BEGIN Records for this exercise

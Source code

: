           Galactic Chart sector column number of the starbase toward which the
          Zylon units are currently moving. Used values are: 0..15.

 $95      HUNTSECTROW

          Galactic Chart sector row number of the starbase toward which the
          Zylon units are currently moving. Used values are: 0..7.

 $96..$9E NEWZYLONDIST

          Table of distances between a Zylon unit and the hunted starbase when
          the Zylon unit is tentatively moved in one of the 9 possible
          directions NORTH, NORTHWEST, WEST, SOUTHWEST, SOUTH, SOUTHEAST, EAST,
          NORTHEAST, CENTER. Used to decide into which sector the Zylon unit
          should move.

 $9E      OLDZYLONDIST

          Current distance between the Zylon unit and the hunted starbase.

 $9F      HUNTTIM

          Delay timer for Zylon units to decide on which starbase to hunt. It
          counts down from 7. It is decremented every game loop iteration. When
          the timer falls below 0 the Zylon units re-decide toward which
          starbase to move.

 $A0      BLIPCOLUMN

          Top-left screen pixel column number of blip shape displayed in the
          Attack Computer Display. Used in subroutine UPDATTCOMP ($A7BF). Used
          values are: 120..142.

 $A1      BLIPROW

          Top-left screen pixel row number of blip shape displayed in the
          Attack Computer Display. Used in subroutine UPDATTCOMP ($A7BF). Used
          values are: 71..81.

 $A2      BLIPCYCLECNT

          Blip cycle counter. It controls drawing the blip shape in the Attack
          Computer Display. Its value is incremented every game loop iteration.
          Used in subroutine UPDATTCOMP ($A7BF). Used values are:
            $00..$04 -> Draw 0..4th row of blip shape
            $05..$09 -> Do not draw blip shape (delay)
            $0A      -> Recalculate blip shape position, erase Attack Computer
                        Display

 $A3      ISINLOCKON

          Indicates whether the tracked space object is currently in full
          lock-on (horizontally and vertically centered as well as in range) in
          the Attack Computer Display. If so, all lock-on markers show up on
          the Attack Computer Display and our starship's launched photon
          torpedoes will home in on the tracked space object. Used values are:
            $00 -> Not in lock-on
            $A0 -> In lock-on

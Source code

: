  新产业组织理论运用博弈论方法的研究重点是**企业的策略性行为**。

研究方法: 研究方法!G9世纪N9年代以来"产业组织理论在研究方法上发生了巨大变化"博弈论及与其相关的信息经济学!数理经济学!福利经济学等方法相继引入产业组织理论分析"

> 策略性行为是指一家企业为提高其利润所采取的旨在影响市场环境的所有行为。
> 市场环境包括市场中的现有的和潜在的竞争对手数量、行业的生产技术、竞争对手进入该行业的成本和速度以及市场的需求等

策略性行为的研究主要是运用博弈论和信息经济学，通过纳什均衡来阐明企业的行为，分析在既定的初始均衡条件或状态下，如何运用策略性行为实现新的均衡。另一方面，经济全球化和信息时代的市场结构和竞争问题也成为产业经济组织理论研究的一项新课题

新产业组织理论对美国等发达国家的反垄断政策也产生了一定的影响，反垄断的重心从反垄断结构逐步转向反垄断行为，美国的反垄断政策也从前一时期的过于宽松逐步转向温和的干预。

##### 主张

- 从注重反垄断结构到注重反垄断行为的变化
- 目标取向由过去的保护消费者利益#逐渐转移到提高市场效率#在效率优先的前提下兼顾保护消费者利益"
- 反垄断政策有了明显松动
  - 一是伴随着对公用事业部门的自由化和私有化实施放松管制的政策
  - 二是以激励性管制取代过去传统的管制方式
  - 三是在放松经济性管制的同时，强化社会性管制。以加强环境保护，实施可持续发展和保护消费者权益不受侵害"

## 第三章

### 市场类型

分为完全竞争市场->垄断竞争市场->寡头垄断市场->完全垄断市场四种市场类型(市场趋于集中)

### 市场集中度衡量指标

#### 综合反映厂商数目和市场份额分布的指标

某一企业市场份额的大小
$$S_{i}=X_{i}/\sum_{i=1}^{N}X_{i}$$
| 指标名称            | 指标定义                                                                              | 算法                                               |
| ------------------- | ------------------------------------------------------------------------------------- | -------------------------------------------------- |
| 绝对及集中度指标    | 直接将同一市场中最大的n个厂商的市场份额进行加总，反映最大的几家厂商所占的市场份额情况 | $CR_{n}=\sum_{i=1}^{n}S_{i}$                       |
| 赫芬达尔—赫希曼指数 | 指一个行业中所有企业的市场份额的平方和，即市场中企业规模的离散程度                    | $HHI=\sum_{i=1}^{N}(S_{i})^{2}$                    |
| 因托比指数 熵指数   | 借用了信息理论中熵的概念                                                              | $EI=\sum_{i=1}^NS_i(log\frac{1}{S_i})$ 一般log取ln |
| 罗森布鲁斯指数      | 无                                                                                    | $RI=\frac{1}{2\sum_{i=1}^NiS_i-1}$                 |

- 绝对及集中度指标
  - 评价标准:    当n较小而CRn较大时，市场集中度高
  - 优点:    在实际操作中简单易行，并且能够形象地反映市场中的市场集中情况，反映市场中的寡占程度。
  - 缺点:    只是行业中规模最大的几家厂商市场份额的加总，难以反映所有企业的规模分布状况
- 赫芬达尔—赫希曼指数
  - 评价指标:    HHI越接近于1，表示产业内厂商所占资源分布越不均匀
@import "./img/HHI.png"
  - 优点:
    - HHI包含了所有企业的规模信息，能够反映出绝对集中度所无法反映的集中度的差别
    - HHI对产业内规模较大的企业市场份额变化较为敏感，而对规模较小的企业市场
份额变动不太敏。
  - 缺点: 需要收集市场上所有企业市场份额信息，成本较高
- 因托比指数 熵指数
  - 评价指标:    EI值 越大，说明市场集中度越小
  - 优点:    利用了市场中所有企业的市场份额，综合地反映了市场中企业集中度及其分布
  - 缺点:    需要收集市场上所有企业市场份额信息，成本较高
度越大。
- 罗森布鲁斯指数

END Records for this exercise

What is expected:
The answer must be all the lines above that hold the word "every".

Answer to this task:
          counts down from 7. It is decremented every game loop iteration. When
          Computer Display. Its value is incremented every game loop iteration.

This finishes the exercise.